- Origin: Boston, Massachusetts, United States
- Genres: Afro Cuban
- Years active: 1998 – Present
- Members: Gonzalo Grau Alex Alvear Ali Bello Albert Leusink Jose Ramirez Dan Brantigan Ernesto Diaz Felipe Salles Fausto Cuevas Pablo Bencid Robby Rosario Johanna Castaneda Tim Mayer Shlomo Cohen Panagiotis Andreou Victor Mairena Omar Ladezma
- Website: www.gonzalograu.com

= Gonzalo Grau y la Clave Secreta =

Gonzalo Grau y la Clave Secreta are a jazz band which originated in Boston, Massachusetts, United States.

==History==
Gonzalo Grau was born in Caracas, Venezuela, the son of Alberto Grau and Isabel Palacios. He studied at the Berklee College of Music in Boston.

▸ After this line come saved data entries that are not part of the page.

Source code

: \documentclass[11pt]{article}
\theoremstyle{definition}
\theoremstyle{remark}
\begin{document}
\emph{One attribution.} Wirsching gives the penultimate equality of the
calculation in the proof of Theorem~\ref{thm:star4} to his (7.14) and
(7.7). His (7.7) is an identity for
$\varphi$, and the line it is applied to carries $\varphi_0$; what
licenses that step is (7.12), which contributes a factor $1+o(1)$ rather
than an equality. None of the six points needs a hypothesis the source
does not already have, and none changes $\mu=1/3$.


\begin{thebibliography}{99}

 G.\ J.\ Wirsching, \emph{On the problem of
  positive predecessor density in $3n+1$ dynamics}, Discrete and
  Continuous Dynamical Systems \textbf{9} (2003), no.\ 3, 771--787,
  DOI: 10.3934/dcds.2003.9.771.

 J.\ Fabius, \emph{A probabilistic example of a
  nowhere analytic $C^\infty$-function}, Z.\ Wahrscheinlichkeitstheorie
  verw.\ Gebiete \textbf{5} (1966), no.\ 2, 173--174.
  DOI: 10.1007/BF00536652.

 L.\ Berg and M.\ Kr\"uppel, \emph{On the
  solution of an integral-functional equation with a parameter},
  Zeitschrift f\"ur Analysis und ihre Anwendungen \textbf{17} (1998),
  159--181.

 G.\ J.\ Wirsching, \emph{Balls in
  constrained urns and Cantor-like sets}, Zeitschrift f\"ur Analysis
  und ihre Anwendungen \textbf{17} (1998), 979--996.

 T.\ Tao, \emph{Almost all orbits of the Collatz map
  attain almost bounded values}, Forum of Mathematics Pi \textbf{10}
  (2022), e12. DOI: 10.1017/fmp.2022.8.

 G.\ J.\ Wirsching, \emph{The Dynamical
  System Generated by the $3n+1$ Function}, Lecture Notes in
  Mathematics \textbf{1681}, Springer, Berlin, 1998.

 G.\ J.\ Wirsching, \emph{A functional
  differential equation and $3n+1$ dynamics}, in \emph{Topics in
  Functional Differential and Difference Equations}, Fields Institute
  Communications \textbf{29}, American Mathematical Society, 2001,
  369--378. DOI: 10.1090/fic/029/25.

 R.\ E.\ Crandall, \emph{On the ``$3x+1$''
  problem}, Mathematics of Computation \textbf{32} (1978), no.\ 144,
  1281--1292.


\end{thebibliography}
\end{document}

He produced Osvaldo Golijov's La Pasión según San Marcos which won its nominated category at Germany's Echo Klassik Awards in 2010, and arranged several tracks on tenor Rolando Villazón's ¡México! which won an Echo Klassik award the following year. In 2011 Grau won the Young Euro Classic Composer Award, given in recognition of the best world premiere or German premiere at the festival, for his work Aqua.

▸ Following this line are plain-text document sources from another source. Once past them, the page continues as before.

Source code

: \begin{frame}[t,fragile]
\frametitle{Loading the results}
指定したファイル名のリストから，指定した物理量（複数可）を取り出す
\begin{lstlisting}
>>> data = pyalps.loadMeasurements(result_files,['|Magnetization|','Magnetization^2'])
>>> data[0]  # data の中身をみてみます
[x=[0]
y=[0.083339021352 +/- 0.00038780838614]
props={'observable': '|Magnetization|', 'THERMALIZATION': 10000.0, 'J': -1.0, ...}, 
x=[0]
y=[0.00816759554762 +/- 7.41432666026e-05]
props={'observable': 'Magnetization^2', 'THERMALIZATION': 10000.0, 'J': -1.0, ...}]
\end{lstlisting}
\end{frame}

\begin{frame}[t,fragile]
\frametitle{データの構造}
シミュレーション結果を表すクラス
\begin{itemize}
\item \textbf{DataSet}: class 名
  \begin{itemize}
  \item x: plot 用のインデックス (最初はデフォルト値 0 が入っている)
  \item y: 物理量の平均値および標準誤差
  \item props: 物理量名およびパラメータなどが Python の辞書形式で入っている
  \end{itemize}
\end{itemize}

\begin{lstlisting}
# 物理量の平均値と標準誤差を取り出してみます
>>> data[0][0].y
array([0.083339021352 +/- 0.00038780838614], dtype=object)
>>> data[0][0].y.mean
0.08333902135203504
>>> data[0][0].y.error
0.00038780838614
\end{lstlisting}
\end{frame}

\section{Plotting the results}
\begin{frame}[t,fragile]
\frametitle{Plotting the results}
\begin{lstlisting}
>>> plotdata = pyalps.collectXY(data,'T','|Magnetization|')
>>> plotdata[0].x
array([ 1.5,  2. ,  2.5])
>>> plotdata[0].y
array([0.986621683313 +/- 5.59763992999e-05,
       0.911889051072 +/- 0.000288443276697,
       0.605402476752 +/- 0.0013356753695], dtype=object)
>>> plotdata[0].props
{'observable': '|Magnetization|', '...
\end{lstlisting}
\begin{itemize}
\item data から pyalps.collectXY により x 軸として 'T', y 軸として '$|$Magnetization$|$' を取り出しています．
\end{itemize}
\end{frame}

Grau formed La Clave Secreta in Boston with musicians of various nationalities. The group have been described as mixing "Afro-Cuban styles like salsa and timba with subtle hints of funk and R&B". The band's album Frutero Moderno was nominated for Best Tropical Latin Album at the 51st Annual Grammy Awards in 2009. In addition to La Clave Secreta, Grau also fronts another band, Plural, which is based in Caracas.